Records to use:
● ● ● ● ●

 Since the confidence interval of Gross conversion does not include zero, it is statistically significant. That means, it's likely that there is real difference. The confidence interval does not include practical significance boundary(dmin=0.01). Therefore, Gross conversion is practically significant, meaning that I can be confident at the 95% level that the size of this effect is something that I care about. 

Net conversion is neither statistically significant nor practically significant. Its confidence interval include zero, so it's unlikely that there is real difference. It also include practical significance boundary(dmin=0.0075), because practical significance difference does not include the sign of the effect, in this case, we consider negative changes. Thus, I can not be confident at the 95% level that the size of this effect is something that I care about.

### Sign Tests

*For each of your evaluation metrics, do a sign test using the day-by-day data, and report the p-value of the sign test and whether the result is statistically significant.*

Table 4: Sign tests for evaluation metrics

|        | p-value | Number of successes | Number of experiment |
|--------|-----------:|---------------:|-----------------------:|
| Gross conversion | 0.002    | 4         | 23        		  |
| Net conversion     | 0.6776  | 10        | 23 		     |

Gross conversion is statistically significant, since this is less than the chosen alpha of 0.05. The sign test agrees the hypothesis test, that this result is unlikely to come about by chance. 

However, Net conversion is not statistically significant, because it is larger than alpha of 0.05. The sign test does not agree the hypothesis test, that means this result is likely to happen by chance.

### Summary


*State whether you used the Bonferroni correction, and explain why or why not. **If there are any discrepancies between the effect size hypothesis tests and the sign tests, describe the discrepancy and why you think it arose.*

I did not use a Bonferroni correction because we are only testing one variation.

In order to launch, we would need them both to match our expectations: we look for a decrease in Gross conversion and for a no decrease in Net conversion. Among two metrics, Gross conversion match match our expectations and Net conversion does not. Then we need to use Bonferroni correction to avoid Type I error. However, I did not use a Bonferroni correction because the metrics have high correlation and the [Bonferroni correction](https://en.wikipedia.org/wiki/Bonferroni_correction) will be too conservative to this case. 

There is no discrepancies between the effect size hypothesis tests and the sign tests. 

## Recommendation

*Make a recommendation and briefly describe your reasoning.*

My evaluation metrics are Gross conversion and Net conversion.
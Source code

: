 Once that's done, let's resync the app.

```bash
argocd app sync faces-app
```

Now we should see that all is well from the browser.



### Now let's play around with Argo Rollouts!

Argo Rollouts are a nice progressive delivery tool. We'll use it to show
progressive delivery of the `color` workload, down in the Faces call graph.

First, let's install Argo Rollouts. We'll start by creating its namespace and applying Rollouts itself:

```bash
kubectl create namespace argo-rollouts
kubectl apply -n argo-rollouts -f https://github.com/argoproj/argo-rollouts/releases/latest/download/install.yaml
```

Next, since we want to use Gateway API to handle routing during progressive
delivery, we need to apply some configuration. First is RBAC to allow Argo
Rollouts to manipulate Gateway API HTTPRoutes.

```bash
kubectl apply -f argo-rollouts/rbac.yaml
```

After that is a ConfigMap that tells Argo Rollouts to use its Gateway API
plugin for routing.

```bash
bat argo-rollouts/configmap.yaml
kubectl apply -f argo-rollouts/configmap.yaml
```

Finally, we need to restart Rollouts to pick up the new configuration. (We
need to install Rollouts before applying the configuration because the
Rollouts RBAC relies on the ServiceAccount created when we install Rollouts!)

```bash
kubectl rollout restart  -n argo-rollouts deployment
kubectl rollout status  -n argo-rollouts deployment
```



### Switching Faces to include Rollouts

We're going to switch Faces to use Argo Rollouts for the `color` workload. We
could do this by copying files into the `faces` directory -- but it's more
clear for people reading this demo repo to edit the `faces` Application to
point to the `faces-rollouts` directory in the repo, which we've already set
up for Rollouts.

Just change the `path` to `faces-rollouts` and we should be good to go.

● ● ● ● ●

Required action:
Would you show each line of the material above that contains the string "yaml"?

Response:
kubectl apply -n argo-rollouts -f https://github.com/argoproj/argo-rollouts/releases/latest/download/install.yaml
kubectl apply -f argo-rollouts/rbac.yaml
bat argo-rollouts/configmap.yaml
kubectl apply -f argo-rollouts/configmap.yaml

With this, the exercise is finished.